(PROVIDED DATA)

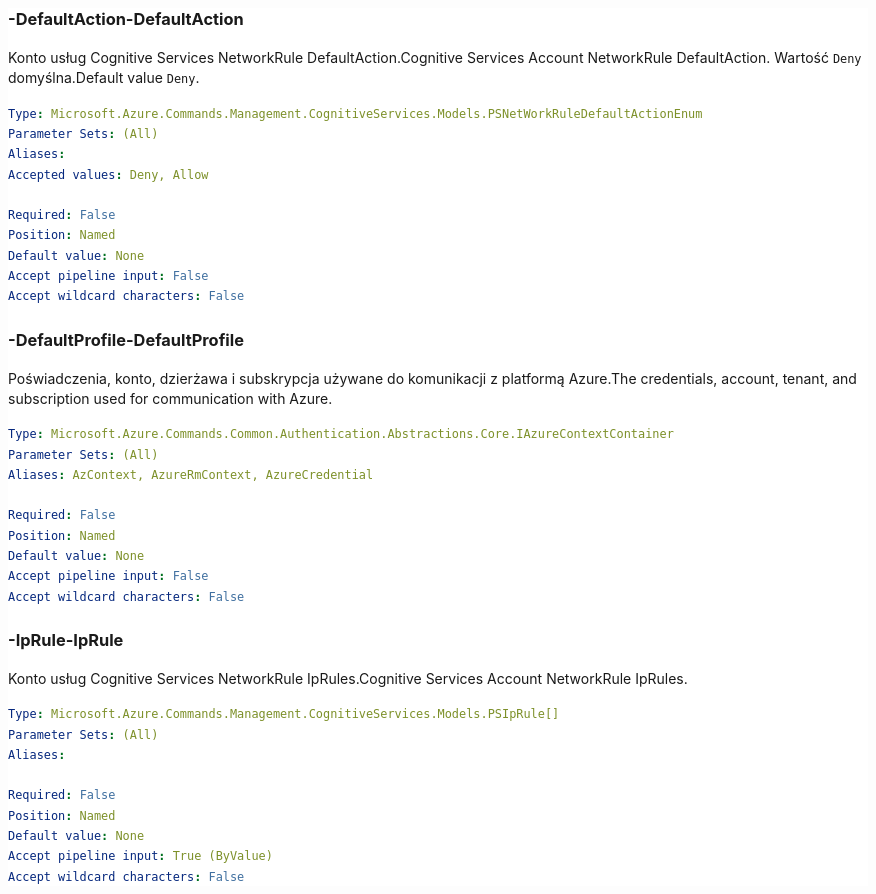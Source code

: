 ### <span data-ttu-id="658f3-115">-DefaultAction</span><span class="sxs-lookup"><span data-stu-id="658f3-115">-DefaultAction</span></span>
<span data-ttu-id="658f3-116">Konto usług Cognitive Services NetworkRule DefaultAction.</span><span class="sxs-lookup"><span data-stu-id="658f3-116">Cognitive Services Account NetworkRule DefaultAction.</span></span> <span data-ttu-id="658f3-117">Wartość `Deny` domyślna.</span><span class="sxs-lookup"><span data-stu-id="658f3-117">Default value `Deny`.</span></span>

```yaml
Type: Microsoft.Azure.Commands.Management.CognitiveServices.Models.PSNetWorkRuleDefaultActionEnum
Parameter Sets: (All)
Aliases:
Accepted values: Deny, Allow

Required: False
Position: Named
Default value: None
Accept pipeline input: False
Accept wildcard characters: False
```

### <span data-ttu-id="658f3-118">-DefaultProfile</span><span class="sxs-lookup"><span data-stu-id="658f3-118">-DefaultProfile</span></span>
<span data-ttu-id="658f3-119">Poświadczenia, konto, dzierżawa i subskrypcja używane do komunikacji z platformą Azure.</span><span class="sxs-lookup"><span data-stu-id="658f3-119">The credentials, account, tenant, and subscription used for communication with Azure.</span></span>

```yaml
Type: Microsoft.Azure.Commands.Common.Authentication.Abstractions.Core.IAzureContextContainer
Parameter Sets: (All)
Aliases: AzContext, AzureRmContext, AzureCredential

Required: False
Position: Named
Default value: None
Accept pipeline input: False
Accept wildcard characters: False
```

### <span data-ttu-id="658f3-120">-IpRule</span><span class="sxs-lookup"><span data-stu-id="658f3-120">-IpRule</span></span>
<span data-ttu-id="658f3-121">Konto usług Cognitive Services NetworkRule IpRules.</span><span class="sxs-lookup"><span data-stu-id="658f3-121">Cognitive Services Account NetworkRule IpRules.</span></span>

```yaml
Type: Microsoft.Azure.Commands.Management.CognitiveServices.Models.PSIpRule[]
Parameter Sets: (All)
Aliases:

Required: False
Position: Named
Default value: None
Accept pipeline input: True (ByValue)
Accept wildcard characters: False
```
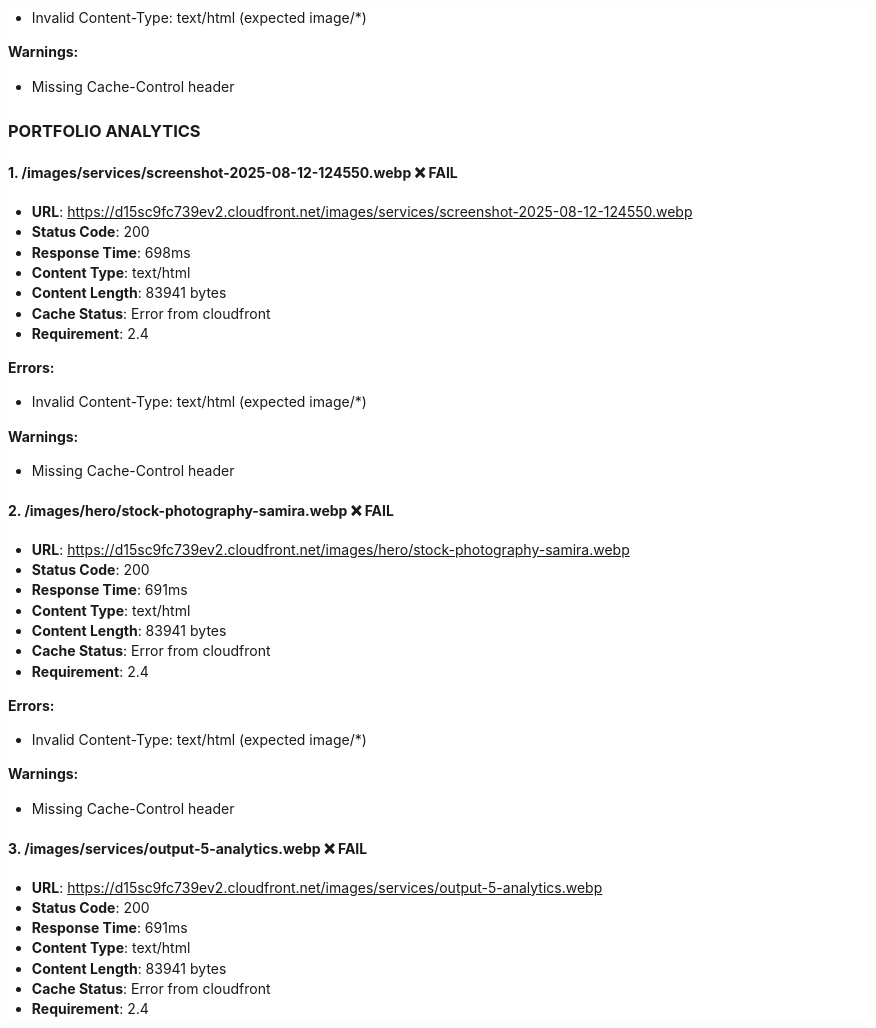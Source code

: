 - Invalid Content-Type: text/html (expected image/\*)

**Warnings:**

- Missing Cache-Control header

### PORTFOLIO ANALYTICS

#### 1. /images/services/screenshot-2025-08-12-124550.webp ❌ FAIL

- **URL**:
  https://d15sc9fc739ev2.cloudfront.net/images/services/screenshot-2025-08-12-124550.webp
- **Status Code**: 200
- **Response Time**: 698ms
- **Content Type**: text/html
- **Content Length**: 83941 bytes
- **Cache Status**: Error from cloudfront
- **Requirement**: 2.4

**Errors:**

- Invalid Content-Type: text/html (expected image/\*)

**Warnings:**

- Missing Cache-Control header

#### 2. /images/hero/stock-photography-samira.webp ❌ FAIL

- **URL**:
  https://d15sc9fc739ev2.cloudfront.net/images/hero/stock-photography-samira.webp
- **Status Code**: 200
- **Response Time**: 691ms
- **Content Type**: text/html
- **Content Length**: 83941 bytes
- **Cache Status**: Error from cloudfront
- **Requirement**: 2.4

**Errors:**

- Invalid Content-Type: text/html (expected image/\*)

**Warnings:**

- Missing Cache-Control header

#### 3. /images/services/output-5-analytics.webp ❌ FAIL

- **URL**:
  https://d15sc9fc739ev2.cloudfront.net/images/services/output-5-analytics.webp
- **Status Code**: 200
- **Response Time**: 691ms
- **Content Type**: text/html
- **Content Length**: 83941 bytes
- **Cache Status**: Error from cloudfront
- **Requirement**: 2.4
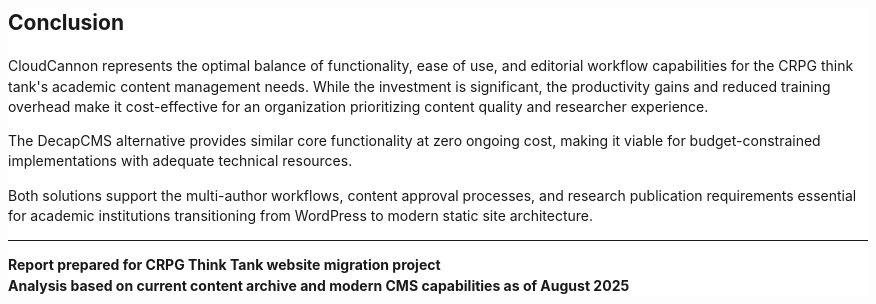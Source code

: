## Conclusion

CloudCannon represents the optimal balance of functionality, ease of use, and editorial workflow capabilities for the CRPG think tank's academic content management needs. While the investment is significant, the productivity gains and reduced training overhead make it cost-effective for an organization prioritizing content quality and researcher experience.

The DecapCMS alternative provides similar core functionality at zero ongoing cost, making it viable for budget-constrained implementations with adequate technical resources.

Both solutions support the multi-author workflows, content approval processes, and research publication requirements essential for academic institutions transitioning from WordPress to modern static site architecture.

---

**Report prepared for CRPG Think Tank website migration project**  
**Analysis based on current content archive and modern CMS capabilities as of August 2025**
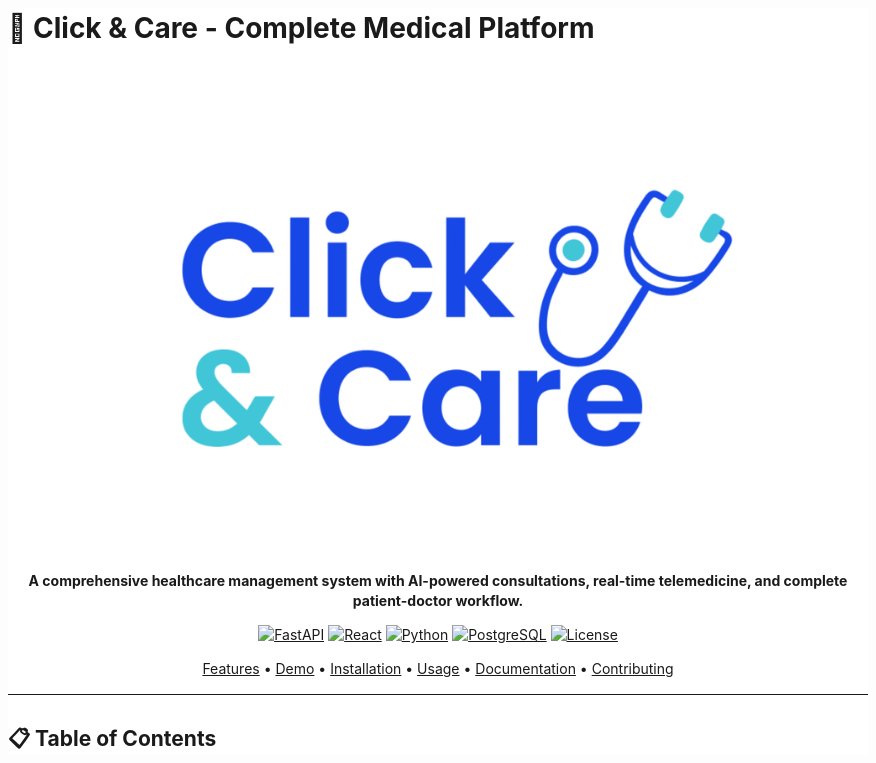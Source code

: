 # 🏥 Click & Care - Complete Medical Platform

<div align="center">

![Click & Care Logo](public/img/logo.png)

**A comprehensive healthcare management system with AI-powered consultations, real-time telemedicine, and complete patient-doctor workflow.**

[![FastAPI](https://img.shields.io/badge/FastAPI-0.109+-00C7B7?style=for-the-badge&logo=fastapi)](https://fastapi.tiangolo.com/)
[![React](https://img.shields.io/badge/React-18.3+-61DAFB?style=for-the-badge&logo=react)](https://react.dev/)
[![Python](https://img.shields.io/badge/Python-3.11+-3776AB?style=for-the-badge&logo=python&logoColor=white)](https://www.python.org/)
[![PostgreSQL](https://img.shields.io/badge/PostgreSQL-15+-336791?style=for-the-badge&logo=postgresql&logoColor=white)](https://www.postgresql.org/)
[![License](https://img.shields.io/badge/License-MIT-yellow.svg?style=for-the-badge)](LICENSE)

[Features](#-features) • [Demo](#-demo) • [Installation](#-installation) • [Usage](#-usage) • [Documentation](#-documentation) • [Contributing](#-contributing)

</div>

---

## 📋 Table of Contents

(End PROVIDED DATA)

> _TASK BRIEF_: Provide solely the number of lines in the data that include the word "images".

> _SOLUTION TO THIS PROBLEM_: 6